▶ [Materials provided]
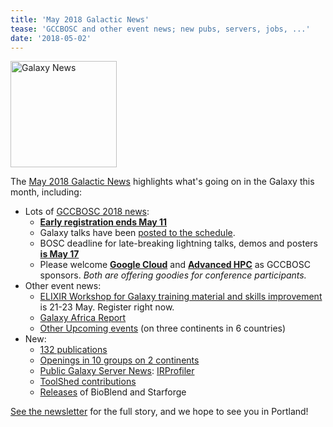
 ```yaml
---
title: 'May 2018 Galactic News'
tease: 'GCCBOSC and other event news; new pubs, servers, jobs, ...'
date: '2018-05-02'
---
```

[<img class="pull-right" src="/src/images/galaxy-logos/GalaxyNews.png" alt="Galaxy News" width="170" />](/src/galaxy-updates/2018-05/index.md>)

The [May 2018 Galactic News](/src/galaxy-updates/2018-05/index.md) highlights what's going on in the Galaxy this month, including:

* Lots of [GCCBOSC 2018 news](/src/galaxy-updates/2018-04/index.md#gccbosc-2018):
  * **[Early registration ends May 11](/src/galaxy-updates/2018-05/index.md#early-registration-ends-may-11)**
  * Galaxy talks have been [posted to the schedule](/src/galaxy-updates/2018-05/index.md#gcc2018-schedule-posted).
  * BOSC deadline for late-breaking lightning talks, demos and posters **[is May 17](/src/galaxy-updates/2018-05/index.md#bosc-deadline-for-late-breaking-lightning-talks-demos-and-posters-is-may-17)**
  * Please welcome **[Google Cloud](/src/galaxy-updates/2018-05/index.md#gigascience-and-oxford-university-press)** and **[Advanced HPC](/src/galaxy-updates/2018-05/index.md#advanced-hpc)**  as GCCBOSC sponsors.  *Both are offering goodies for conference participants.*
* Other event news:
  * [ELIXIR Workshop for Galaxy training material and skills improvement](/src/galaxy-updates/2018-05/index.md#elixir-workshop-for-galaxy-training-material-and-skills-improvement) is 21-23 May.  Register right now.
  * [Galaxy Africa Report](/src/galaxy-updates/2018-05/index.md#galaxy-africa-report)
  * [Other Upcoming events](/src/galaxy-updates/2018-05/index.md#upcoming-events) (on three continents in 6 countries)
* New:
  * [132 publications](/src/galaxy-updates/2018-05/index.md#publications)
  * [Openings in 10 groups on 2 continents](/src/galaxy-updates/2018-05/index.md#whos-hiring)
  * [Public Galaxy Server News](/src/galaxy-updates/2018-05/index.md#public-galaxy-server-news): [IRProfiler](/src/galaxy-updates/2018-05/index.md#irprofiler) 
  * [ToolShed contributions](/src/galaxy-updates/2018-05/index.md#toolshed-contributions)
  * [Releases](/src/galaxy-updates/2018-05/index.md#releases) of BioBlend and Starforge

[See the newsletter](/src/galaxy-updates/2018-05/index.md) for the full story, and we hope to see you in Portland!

▶ [How to complete this task] Without the pictures, repeat the entries above line by line, from the first through the one that contains "Galaxy talks have", both ends included.

▶ [Output of the exercise]
 ```yaml
---
title: 'May 2018 Galactic News'
tease: 'GCCBOSC and other event news; new pubs, servers, jobs, ...'
date: '2018-05-02'
---
```

[<img class="pull-right" src="/src/images/galaxy-logos/GalaxyNews.png" alt="Galaxy News" width="170" />](/src/galaxy-updates/2018-05/index.md>)

The [May 2018 Galactic News](/src/galaxy-updates/2018-05/index.md) highlights what's going on in the Galaxy this month, including:

* Lots of [GCCBOSC 2018 news](/src/galaxy-updates/2018-04/index.md#gccbosc-2018):
  * **[Early registration ends May 11](/src/galaxy-updates/2018-05/index.md#early-registration-ends-may-11)**
  * Galaxy talks have been [posted to the schedule](/src/galaxy-updates/2018-05/index.md#gcc2018-schedule-posted).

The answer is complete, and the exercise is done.